Decision-making blinded by the flare

A decision to chase a “breakthrough”, led a carbon credit startup to spend half a million dollars on a black-and-white camera with a fancy lens.

From the author: The Art of Decision-Making book is coming soon. But not all case studies have made it into the final manuscript. This one is about a decision-making trap. The moment early success replaces rigour with confidence, scrutiny becomes the first casualty.

There is a particular danger that comes with early, outsized success. Momentum breeds confidence. Confidence, left unchecked, turns into a conviction that the leaders that cracked one hard problem can crack any hard problem, that the judgement which produced the first win can be trusted without the rigour that produced it. Hubris arrives dressed as ambition, accelerates through optimism, and makes itself at home precisely at the moment when pragmatism and scrutiny matter most. The companies that fall hardest are the ones that succeeded too quickly, too easily, and drew the wrong conclusions from it.

Decision-making blinded by the flare

A carbon credit startup knew exactly how to win in its niche. Backed by international hedge fund capital, within just a couple of years it had built a focused, scalable model around low-cost emission reductions on gas infrastructure. The formula was working. The revenue was growing exponentially.

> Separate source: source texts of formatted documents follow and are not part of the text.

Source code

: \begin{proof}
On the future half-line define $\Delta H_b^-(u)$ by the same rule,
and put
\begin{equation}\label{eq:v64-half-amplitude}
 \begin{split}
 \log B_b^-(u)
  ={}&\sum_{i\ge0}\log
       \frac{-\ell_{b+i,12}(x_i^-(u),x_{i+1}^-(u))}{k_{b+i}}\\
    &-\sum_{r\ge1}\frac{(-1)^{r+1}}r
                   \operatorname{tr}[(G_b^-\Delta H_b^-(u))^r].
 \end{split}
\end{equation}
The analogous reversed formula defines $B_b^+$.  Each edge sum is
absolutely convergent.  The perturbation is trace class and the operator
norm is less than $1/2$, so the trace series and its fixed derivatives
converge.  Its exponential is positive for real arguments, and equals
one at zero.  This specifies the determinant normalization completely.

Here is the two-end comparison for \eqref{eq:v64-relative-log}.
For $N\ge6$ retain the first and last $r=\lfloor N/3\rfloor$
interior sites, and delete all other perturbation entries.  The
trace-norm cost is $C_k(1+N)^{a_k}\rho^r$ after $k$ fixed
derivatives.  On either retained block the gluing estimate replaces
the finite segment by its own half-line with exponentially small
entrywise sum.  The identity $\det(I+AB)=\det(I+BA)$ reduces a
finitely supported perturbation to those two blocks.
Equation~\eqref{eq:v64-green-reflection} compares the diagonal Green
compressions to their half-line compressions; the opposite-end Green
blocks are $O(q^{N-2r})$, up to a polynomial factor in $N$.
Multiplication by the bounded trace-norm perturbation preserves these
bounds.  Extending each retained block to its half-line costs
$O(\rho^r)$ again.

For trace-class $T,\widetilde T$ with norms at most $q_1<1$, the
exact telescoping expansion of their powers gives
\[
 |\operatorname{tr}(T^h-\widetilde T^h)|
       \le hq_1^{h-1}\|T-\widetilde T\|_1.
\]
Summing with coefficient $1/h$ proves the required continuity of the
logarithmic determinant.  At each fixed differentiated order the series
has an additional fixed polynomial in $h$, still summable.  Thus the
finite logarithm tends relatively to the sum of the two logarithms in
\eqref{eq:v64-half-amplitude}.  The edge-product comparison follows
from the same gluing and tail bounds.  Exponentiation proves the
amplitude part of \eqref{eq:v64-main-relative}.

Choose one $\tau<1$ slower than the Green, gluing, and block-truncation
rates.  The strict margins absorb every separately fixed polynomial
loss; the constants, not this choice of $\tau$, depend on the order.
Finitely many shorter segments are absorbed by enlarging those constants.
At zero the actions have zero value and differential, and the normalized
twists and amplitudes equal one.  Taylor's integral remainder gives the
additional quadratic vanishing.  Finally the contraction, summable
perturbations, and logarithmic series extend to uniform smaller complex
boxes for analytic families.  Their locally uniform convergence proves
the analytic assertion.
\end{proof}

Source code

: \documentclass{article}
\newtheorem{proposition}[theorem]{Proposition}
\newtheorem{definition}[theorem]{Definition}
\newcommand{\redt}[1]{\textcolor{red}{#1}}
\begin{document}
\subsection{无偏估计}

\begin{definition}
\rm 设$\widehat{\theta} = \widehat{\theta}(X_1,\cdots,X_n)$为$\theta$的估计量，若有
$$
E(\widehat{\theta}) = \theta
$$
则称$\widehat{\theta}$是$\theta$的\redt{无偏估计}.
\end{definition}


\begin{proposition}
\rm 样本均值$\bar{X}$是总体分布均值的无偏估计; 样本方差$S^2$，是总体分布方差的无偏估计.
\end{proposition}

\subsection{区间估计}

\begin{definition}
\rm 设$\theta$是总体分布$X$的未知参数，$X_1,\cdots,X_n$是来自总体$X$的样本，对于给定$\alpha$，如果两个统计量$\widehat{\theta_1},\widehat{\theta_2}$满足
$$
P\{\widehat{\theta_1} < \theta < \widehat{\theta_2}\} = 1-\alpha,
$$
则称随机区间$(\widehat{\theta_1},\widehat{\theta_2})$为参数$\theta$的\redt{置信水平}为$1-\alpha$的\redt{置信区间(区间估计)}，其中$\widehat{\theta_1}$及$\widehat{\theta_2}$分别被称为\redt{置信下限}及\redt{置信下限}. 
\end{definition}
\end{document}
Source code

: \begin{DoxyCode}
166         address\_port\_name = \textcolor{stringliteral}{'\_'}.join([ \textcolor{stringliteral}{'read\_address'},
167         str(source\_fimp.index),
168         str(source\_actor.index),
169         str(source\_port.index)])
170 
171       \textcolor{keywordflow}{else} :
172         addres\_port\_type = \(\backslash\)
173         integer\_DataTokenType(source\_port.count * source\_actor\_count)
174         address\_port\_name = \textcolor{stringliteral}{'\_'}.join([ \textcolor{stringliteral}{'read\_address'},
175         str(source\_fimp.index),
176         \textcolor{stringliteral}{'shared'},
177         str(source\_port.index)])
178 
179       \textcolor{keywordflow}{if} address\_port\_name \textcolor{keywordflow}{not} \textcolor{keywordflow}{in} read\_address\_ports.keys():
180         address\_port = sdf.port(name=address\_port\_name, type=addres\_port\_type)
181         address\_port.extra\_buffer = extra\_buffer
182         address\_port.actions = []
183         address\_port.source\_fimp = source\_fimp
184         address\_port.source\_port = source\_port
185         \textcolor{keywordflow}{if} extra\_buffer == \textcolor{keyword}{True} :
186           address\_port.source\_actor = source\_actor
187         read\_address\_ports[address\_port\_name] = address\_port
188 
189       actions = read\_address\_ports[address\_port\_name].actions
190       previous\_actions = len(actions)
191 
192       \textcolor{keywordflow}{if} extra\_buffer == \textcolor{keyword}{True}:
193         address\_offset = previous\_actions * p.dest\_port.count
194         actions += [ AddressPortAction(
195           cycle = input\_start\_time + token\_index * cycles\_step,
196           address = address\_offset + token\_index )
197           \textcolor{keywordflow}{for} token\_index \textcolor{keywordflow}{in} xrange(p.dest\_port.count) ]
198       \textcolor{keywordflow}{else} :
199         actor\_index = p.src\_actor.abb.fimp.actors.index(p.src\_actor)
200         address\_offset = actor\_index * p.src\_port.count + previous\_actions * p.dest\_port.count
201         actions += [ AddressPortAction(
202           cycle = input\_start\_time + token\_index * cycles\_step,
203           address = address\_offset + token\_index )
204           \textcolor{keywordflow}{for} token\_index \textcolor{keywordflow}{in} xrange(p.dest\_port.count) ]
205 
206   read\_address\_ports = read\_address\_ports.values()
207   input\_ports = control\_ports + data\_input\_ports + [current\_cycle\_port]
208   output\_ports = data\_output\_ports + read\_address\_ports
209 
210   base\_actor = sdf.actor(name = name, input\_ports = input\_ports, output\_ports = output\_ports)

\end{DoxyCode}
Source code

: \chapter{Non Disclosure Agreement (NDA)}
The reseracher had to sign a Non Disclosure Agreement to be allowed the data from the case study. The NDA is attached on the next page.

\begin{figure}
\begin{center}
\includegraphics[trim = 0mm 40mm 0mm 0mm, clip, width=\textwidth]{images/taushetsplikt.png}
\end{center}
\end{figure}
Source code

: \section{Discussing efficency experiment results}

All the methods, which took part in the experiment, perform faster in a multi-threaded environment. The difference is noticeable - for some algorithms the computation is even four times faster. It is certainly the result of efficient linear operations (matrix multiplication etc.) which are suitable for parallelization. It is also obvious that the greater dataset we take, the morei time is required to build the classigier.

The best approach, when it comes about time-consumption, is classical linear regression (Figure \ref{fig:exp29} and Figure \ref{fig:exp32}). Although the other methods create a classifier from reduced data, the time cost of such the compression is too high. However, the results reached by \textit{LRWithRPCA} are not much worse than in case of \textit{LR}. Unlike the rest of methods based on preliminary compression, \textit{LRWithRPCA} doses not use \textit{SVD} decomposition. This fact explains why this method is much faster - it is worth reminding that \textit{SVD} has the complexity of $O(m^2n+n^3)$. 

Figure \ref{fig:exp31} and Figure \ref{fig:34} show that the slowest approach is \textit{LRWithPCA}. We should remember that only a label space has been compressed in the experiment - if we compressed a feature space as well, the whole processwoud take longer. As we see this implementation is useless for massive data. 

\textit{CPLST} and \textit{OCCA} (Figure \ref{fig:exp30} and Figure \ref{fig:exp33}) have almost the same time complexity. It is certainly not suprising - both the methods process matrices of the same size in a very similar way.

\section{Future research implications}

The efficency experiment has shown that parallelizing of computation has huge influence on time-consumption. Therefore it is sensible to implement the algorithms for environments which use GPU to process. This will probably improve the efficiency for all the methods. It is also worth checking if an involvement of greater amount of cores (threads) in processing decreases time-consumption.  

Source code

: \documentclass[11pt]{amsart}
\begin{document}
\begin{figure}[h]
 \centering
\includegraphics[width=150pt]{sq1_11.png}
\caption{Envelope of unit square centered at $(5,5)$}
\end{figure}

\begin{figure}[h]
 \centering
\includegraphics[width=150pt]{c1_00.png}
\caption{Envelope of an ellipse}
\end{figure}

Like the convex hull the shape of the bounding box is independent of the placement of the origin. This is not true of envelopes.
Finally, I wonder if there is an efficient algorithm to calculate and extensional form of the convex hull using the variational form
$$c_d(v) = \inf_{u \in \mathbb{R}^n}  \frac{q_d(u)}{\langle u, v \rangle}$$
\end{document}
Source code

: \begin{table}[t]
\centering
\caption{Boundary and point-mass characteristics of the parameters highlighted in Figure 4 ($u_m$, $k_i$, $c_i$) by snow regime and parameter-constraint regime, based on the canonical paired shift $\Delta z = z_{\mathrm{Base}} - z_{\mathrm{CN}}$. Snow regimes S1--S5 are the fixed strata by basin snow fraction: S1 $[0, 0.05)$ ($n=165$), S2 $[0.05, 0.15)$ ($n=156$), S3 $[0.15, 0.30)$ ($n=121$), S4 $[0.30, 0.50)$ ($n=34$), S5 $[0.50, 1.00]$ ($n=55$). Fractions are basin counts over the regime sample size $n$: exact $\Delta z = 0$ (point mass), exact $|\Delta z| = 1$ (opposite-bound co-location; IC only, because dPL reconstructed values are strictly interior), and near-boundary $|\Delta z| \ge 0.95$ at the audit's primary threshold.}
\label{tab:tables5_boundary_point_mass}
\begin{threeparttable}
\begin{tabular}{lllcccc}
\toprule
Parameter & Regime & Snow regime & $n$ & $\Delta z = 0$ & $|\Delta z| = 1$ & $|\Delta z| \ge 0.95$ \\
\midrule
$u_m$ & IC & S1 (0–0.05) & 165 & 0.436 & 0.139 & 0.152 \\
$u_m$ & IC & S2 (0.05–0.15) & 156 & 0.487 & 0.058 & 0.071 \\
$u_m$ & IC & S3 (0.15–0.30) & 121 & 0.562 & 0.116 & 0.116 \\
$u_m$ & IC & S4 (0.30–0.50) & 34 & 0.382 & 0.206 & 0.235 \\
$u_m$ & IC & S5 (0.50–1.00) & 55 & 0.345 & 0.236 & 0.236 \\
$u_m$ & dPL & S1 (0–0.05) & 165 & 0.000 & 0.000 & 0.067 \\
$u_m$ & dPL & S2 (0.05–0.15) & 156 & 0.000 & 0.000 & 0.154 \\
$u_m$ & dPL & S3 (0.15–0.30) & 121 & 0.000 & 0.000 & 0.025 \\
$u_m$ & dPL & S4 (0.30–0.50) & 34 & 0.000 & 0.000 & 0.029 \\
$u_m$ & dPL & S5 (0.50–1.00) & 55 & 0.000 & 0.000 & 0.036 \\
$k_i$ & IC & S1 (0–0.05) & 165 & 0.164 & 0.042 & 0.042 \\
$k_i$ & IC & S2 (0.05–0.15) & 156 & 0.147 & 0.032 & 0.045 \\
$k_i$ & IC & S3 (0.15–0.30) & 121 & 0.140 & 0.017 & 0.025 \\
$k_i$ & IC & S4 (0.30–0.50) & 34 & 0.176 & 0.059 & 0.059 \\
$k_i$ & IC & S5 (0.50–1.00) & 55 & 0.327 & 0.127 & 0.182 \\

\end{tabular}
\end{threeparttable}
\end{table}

Then the founders looked up from what was working and decided to tackle an even bigger problem.

They began the search for the most innovative technology that could redefine how emissions were measured across the oil & gas industry. An expert was hired to scan the frontier, with a brief to prioritise boldness and innovation. Scientific grounding was secondary to ambition.

What they found in the US appeared to fit the brief perfectly. A video-based technology that claimed to distinguish methane and CO2 from other gasses by filming oil & gas flares and power plant smokestacks with real-time quantification of emissions. If it worked, it could redefine global emissions monitoring and unlock hundreds of millions of dollars in investment.

The in-house engineers were unclear about the science behind it. The evidence was scant. But the opportunity was so attractive, that decision to invest was made anyway.

The hunger for a miracle is its own kind of bias. It lowers the bar for scrutiny precisely when the stakes are highest.

Engineers were sent to California to learn the system and validate the results. Half a million dollars and several months later, the verdict arrived. The technology was not what it claimed to be. A visionary team of “inventors” built a black-and-white camera with an unusual lens geometry that was supposed to enable spectral analysis capability. But the best it could produce was blurry monochrome images of flares or smokestacks. It could not distinguish gases. It could not quantify anything. It was a sham.

The financial loss was not the main concern. The founder’s egos suffered more than the balance sheet. The real cost, however, was months of leadership and engineering attention redirected from a pipeline of real but unglamorous opportunities to pursuing unicorns.

This is the pattern the 50:1 framework is designed to catch. The decision to pursue the technology wasn’t buried in the details — it was a clear, visible, leadership-level call. It was a 1%-er. What made it wrong was the objective that drifted from find opportunities that will support our next wave of growth to find a technology that will change everything.

When the search criterion is boldness rather than credibility, you don’t find panacea. You find people selling snake oil.

The right version of this decision — the scientifically-grounded technology search, run with rigour against the actual needs of the business — would have found something valuable. The emission measurement space had real innovation happening. But that search requires a different brief, a different expert, and a different definition of success.

Even boldest of ambitions need an anchor in reality. The 1% decision here should have been to define what “good” looked like before the search began. Get that definition wrong, and no amount of effort, expenditure, or expertise in the field will yield anything of value.

Sometimes the most expensive decision is the one where nobody stopped to ask what problem, exactly, we are trying to solve.